-- Records for this exercise follows --

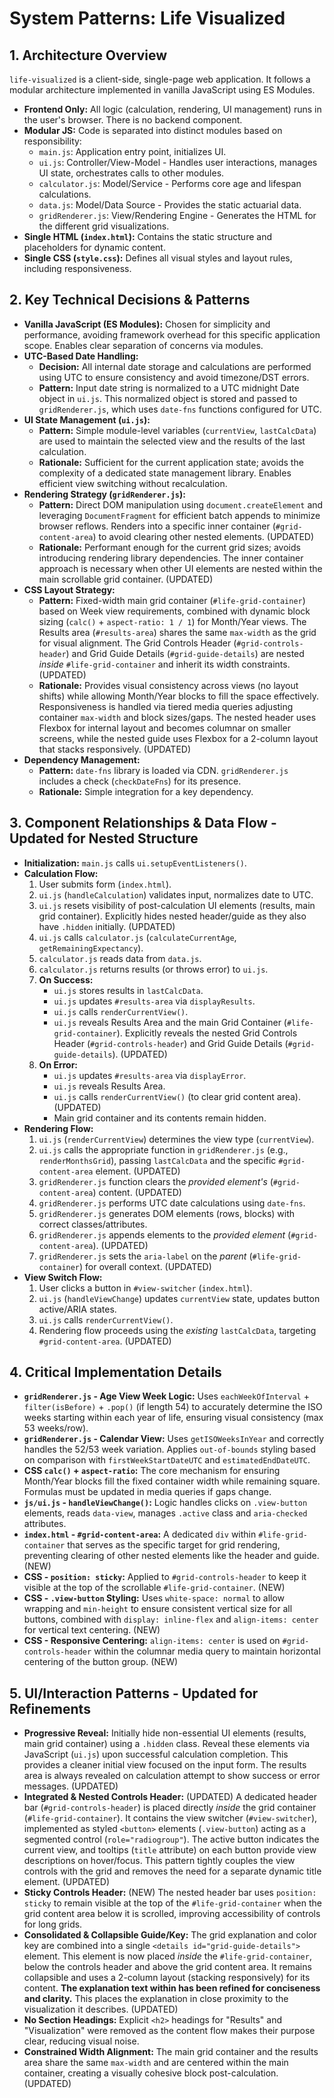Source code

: # System Patterns: Life Visualized

## 1. Architecture Overview

`life-visualized` is a client-side, single-page web application. It follows a modular architecture implemented in vanilla JavaScript using ES Modules.

* **Frontend Only:** All logic (calculation, rendering, UI management) runs in the user's browser. There is no backend component.
* **Modular JS:** Code is separated into distinct modules based on responsibility:
  * `main.js`: Application entry point, initializes UI.
  * `ui.js`: Controller/View-Model - Handles user interactions, manages UI state, orchestrates calls to other modules.
  * `calculator.js`: Model/Service - Performs core age and lifespan calculations.
  * `data.js`: Model/Data Source - Provides the static actuarial data.
  * `gridRenderer.js`: View/Rendering Engine - Generates the HTML for the different grid visualizations.
* **Single HTML (`index.html`):** Contains the static structure and placeholders for dynamic content.
* **Single CSS (`style.css`):** Defines all visual styles and layout rules, including responsiveness.

## 2. Key Technical Decisions & Patterns

* **Vanilla JavaScript (ES Modules):** Chosen for simplicity and performance, avoiding framework overhead for this specific application scope. Enables clear separation of concerns via modules.
* **UTC-Based Date Handling:**
  * **Decision:** All internal date storage and calculations are performed using UTC to ensure consistency and avoid timezone/DST errors.
  * **Pattern:** Input date string is normalized to a UTC midnight Date object in `ui.js`. This normalized object is stored and passed to `gridRenderer.js`, which uses `date-fns` functions configured for UTC.
* **UI State Management (`ui.js`):**
  * **Pattern:** Simple module-level variables (`currentView`, `lastCalcData`) are used to maintain the selected view and the results of the last calculation.
  * **Rationale:** Sufficient for the current application state; avoids the complexity of a dedicated state management library. Enables efficient view switching without recalculation.
* **Rendering Strategy (`gridRenderer.js`):**
  * **Pattern:** Direct DOM manipulation using `document.createElement` and leveraging `DocumentFragment` for efficient batch appends to minimize browser reflows. Renders into a specific inner container (`#grid-content-area`) to avoid clearing other nested elements. (UPDATED)
  * **Rationale:** Performant enough for the current grid sizes; avoids introducing rendering library dependencies. The inner container approach is necessary when other UI elements are nested within the main scrollable grid container. (UPDATED)
* **CSS Layout Strategy:**
  * **Pattern:** Fixed-width main grid container (`#life-grid-container`) based on Week view requirements, combined with dynamic block sizing (`calc()` + `aspect-ratio: 1 / 1`) for Month/Year views. The Results area (`#results-area`) shares the same `max-width` as the grid for visual alignment. The Grid Controls Header (`#grid-controls-header`) and Grid Guide Details (`#grid-guide-details`) are nested *inside* `#life-grid-container` and inherit its width constraints. (UPDATED)
  * **Rationale:** Provides visual consistency across views (no layout shifts) while allowing Month/Year blocks to fill the space effectively. Responsiveness is handled via tiered media queries adjusting container `max-width` and block sizes/gaps. The nested header uses Flexbox for internal layout and becomes columnar on smaller screens, while the nested guide uses Flexbox for a 2-column layout that stacks responsively. (UPDATED)
* **Dependency Management:**
  * **Pattern:** `date-fns` library is loaded via CDN. `gridRenderer.js` includes a check (`checkDateFns`) for its presence.
  * **Rationale:** Simple integration for a key dependency.

## 3. Component Relationships & Data Flow - Updated for Nested Structure

* **Initialization:** `main.js` calls `ui.setupEventListeners()`.
* **Calculation Flow:**
    1. User submits form (`index.html`).
    2. `ui.js` (`handleCalculation`) validates input, normalizes date to UTC.
    3. `ui.js` resets visibility of post-calculation UI elements (results, main grid container). Explicitly hides nested header/guide as they also have `.hidden` initially. (UPDATED)
    4. `ui.js` calls `calculator.js` (`calculateCurrentAge`, `getRemainingExpectancy`).
    5. `calculator.js` reads data from `data.js`.
    6. `calculator.js` returns results (or throws error) to `ui.js`.
    7. **On Success:**
        * `ui.js` stores results in `lastCalcData`.
        * `ui.js` updates `#results-area` via `displayResults`.
        * `ui.js` calls `renderCurrentView()`.
        * `ui.js` reveals Results Area and the main Grid Container (`#life-grid-container`). Explicitly reveals the nested Grid Controls Header (`#grid-controls-header`) and Grid Guide Details (`#grid-guide-details`). (UPDATED)
    8. **On Error:**
        * `ui.js` updates `#results-area` via `displayError`.
        * `ui.js` reveals Results Area.
        * `ui.js` calls `renderCurrentView()` (to clear grid content area). (UPDATED)
        * Main grid container and its contents remain hidden.
* **Rendering Flow:**
    1. `ui.js` (`renderCurrentView`) determines the view type (`currentView`).
    2. `ui.js` calls the appropriate function in `gridRenderer.js` (e.g., `renderMonthsGrid`), passing `lastCalcData` and the specific `#grid-content-area` element. (UPDATED)
    3. `gridRenderer.js` function clears the *provided element's* (`#grid-content-area`) content. (UPDATED)
    4. `gridRenderer.js` performs UTC date calculations using `date-fns`.
    5. `gridRenderer.js` generates DOM elements (rows, blocks) with correct classes/attributes.
    6. `gridRenderer.js` appends elements to the *provided element* (`#grid-content-area`). (UPDATED)
    7. `gridRenderer.js` sets the `aria-label` on the *parent* (`#life-grid-container`) for overall context. (UPDATED)
* **View Switch Flow:**
    1. User clicks a button in `#view-switcher` (`index.html`).
    2. `ui.js` (`handleViewChange`) updates `currentView` state, updates button active/ARIA states.
    3. `ui.js` calls `renderCurrentView()`.
    4. Rendering flow proceeds using the *existing* `lastCalcData`, targeting `#grid-content-area`. (UPDATED)

## 4. Critical Implementation Details

* **`gridRenderer.js` - Age View Week Logic:** Uses `eachWeekOfInterval` + `filter(isBefore)` + `.pop()` (if length 54) to accurately determine the ISO weeks starting within each year of life, ensuring visual consistency (max 53 weeks/row).
* **`gridRenderer.js` - Calendar View:** Uses `getISOWeeksInYear` and correctly handles the 52/53 week variation. Applies `out-of-bounds` styling based on comparison with `firstWeekStartDateUTC` and `estimatedEndDateUTC`.
* **CSS `calc()` + `aspect-ratio`:** The core mechanism for ensuring Month/Year blocks fill the fixed container width while remaining square. Formulas must be updated in media queries if gaps change.
* **`js/ui.js` - `handleViewChange()`:** Logic handles clicks on `.view-button` elements, reads `data-view`, manages `.active` class and `aria-checked` attributes.
* **`index.html` - `#grid-content-area`:** A dedicated `div` within `#life-grid-container` that serves as the specific target for grid rendering, preventing clearing of other nested elements like the header and guide. (NEW)
* **CSS - `position: sticky`:** Applied to `#grid-controls-header` to keep it visible at the top of the scrollable `#life-grid-container`. (NEW)
* **CSS - `.view-button` Styling:** Uses `white-space: normal` to allow wrapping and `min-height` to ensure consistent vertical size for all buttons, combined with `display: inline-flex` and `align-items: center` for vertical text centering. (NEW)
* **CSS - Responsive Centering:** `align-items: center` is used on `#grid-controls-header` within the columnar media query to maintain horizontal centering of the button group. (NEW)

## 5. UI/Interaction Patterns - Updated for Refinements

* **Progressive Reveal:** Initially hide non-essential UI elements (results, main grid container) using a `.hidden` class. Reveal these elements via JavaScript (`ui.js`) upon successful calculation completion. This provides a cleaner initial view focused on the input form. The results area is always revealed on calculation attempt to show success or error messages. (UPDATED)
* **Integrated & Nested Controls Header:** (UPDATED) A dedicated header bar (`#grid-controls-header`) is placed directly *inside* the grid container (`#life-grid-container`). It contains the view switcher (`#view-switcher`), implemented as styled `<button>` elements (`.view-button`) acting as a segmented control (`role="radiogroup"`). The active button indicates the current view, and tooltips (`title` attribute) on each button provide view descriptions on hover/focus. This pattern tightly couples the view controls with the grid and removes the need for a separate dynamic title element. (UPDATED)
* **Sticky Controls Header:** (NEW) The nested header bar uses `position: sticky` to remain visible at the top of the `#life-grid-container` when the grid content area below it is scrolled, improving accessibility of controls for long grids.
* **Consolidated & Collapsible Guide/Key:** The grid explanation and color key are combined into a single `<details id="grid-guide-details">` element. This element is now placed *inside* the `#life-grid-container`, below the controls header and above the grid content area. It remains collapsible and uses a 2-column layout (stacking responsively) for its content. **The explanation text within has been refined for conciseness and clarity.** This places the explanation in close proximity to the visualization it describes. (UPDATED)
* **No Section Headings:** Explicit `<h2>` headings for "Results" and "Visualization" were removed as the content flow makes their purpose clear, reducing visual noise.
* **Constrained Width Alignment:** The main grid container and the results area share the same `max-width` and are centered within the main container, creating a visually cohesive block post-calculation. (UPDATED)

-- Records for this exercise concluded --

*What to do:* Pictures are to be left out, and the lines from the beginning of the records through the line with "point, initializes UI." are to be printed exactly, with nothing added.

*Written reply:*
Source code

: # System Patterns: Life Visualized

## 1. Architecture Overview

`life-visualized` is a client-side, single-page web application. It follows a modular architecture implemented in vanilla JavaScript using ES Modules.

* **Frontend Only:** All logic (calculation, rendering, UI management) runs in the user's browser. There is no backend component.
* **Modular JS:** Code is separated into distinct modules based on responsibility:
  * `main.js`: Application entry point, initializes UI.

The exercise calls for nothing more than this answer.